About the Latin American Writers Series

This series brings together Latin America’s most representative creative voices and the editorial entrepreneurs that publish them. By way of interviews and presentations of various editorial missions, the guests will shed light on a literary world shaped by the contemporary issues of the continent. Moving forward, their conversations will comprise the centerpiece of a digital archive that introduces their ideas to a global audience.

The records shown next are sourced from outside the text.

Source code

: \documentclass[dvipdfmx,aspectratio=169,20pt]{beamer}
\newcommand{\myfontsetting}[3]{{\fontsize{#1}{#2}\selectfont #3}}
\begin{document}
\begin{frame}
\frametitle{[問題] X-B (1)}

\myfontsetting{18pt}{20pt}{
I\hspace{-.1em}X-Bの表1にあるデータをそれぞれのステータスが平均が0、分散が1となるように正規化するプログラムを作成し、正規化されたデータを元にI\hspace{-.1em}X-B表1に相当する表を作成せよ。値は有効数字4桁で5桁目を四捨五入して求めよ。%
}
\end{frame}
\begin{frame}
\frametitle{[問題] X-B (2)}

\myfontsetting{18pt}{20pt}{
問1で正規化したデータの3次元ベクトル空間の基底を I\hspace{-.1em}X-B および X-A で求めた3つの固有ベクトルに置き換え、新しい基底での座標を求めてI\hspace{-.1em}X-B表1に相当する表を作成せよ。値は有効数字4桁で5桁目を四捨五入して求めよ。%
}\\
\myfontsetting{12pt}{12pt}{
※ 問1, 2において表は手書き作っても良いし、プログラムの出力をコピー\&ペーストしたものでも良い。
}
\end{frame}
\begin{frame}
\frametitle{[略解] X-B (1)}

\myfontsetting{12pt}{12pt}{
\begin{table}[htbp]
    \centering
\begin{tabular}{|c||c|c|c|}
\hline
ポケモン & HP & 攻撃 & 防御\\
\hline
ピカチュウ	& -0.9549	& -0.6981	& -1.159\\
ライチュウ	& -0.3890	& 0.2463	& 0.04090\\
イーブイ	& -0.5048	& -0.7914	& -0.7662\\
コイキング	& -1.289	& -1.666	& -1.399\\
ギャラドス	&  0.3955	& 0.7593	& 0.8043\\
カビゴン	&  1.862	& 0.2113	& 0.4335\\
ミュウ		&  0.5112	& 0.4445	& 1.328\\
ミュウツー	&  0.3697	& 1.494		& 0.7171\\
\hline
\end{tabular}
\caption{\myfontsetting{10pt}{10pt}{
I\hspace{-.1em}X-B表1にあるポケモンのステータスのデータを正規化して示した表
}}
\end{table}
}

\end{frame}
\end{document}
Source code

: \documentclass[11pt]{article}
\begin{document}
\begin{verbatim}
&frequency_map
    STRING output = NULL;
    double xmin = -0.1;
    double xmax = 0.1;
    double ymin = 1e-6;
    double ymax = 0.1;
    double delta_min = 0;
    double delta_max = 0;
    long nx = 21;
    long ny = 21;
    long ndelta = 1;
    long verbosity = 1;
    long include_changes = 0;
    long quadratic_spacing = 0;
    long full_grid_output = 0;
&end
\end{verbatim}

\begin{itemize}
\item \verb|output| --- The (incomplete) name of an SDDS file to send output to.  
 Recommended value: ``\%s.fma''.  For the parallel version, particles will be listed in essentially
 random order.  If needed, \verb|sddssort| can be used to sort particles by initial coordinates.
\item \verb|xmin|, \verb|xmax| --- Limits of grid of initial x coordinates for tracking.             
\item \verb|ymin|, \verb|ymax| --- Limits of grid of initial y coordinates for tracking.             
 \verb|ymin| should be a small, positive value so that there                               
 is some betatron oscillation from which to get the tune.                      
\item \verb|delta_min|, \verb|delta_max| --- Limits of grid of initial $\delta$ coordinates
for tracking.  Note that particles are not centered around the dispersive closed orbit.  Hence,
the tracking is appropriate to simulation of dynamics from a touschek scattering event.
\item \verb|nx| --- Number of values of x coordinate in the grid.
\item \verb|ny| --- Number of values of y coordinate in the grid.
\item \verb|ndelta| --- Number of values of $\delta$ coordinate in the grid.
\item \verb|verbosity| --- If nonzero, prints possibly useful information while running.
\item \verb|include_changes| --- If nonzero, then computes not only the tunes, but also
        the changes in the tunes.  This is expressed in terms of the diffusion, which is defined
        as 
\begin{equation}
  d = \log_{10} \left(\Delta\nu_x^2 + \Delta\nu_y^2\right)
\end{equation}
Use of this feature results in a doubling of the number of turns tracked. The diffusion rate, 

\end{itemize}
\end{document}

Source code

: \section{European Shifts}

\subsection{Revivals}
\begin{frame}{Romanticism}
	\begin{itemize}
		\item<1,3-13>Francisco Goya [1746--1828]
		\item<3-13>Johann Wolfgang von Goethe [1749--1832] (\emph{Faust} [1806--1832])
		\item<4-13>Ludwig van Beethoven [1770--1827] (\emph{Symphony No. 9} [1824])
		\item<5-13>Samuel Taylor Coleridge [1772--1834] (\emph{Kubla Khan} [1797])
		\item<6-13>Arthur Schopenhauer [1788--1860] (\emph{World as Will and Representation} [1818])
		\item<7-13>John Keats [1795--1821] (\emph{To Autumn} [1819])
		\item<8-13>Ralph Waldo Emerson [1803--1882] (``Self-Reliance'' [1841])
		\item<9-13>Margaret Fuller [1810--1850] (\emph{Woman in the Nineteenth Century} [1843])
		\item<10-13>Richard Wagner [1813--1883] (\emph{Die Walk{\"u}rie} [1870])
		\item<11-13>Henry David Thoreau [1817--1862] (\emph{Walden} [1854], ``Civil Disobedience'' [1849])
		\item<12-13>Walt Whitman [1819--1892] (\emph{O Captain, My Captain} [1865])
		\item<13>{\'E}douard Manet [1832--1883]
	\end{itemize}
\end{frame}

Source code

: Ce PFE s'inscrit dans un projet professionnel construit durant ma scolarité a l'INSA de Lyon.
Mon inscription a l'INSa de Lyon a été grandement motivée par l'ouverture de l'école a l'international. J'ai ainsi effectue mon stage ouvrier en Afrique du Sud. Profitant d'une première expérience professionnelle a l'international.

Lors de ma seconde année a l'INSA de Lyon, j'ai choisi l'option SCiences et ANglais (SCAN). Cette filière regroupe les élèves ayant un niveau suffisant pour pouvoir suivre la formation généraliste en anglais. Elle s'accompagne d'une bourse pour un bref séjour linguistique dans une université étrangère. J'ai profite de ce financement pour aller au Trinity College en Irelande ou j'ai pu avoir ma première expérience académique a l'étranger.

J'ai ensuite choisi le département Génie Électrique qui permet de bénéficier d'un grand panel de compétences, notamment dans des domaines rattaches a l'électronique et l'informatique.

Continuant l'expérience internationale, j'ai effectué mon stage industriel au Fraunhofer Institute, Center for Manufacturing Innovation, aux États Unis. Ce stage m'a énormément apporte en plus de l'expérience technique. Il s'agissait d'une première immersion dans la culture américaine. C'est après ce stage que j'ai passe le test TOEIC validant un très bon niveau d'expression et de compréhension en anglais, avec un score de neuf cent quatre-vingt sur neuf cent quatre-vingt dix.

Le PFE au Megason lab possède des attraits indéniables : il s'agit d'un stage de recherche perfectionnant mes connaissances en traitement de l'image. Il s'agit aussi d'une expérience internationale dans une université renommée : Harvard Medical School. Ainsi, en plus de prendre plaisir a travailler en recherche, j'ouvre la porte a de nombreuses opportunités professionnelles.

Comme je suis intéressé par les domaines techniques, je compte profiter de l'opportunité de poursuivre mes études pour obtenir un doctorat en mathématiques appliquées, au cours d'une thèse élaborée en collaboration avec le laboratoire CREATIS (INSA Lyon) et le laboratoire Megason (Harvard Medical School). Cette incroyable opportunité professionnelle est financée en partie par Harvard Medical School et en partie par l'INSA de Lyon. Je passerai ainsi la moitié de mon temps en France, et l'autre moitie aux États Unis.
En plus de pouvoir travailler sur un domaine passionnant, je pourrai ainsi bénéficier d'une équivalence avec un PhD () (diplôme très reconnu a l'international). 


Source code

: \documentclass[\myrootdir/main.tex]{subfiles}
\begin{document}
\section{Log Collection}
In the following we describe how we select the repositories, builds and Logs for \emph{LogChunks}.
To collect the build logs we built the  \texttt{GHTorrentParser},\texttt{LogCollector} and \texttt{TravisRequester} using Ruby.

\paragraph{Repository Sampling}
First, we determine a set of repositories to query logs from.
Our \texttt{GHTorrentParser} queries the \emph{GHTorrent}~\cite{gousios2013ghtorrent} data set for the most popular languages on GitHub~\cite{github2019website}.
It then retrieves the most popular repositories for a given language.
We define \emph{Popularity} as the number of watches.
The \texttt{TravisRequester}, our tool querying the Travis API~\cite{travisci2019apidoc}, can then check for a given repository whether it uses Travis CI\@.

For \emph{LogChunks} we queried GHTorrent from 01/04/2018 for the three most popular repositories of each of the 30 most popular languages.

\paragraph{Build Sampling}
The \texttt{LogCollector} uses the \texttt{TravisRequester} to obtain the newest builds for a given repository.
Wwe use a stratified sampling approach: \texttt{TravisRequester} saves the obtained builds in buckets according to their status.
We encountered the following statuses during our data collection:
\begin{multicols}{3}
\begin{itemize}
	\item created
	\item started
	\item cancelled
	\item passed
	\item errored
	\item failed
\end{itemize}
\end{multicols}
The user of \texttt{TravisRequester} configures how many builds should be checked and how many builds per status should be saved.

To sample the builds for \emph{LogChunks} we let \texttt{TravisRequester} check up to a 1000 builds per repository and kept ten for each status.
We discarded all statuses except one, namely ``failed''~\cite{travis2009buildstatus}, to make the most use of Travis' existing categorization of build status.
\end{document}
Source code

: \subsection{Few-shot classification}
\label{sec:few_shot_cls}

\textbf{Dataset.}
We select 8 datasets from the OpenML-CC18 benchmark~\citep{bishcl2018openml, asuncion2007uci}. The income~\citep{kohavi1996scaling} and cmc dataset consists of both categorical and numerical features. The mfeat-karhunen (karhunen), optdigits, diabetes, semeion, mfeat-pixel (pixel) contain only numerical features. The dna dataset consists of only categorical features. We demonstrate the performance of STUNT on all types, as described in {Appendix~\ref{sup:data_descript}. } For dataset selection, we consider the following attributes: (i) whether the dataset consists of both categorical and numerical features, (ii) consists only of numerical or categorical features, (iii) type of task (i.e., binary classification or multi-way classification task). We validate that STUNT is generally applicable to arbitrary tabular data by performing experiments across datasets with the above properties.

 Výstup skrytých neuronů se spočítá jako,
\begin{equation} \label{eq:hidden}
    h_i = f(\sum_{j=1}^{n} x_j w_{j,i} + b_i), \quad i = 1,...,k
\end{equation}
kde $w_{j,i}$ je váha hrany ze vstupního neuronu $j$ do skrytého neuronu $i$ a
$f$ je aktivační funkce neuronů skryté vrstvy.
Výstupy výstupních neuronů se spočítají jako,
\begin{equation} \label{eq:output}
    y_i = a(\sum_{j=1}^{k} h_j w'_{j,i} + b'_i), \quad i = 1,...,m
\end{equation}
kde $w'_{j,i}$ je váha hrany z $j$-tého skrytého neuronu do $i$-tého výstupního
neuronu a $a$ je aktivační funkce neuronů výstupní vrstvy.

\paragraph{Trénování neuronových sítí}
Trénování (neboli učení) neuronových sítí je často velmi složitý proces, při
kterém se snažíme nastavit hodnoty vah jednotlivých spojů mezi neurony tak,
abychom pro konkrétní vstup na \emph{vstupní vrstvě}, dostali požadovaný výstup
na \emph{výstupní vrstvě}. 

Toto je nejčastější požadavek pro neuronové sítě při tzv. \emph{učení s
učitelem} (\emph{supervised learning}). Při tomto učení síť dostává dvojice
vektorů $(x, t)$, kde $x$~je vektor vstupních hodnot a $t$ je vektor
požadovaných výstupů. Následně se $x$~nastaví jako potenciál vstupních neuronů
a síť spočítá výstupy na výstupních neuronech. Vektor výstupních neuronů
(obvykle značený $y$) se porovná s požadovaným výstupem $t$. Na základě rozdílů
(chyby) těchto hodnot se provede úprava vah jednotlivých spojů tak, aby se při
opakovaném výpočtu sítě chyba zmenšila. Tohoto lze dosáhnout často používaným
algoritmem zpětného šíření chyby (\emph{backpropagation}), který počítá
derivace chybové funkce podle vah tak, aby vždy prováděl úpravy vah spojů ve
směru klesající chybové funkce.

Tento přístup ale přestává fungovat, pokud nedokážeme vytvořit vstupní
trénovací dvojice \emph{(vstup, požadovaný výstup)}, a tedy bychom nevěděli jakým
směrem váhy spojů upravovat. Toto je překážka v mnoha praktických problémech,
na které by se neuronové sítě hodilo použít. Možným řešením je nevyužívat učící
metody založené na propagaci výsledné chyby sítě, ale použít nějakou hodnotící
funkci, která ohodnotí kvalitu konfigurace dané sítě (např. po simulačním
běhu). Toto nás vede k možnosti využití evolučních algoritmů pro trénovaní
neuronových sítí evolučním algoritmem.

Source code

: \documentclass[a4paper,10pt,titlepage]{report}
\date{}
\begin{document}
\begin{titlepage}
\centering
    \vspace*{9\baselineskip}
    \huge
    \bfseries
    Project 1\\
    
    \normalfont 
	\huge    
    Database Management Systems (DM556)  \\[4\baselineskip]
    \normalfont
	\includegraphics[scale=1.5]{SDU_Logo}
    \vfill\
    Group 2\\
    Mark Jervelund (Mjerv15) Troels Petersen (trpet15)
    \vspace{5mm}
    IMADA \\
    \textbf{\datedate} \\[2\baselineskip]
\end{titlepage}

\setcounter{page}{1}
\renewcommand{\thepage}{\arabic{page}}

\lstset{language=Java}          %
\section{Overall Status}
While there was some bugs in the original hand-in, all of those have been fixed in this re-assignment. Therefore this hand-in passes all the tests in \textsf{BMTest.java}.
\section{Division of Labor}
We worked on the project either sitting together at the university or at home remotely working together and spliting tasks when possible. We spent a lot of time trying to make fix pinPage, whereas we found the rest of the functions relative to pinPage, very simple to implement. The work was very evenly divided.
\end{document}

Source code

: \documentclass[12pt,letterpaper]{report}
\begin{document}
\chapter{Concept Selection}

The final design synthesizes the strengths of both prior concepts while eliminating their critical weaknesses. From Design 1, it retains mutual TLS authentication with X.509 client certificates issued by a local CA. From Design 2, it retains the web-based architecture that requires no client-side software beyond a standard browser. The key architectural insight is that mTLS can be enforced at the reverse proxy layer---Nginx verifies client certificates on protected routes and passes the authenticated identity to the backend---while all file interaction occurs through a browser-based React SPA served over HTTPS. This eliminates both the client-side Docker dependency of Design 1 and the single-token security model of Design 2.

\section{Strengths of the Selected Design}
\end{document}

Este serie reúne a los autores más representativos de la escritura continental y los editores que los publican. A través de entrevistas y presentaciones de proyectos editoriales, los invitados explorarán los vínculos entre el mundo literario y la realidad continental. Sus conversaciones se convertirán después en el eje de un archivo digital que busca llevar estas ideas a un público global.

About the Author

Dolores Reyes was born in the western part of Buenos Aires. With degrees in Primary Education and Classics, she currently works as a teacher in a school in Pablo Podestá, just 150 meters from the burial sites of Melina Romero, Araceli Ramos, and the other victims of femicide who have impacted her life and writing. Her first novel, Cometierra, was published in 2019 in Argentina and Spain. It is currently being translated and edited for publication in the Netherlands, France, Italy, United Kingdom, Australia, Turkey, Poland, and the United States.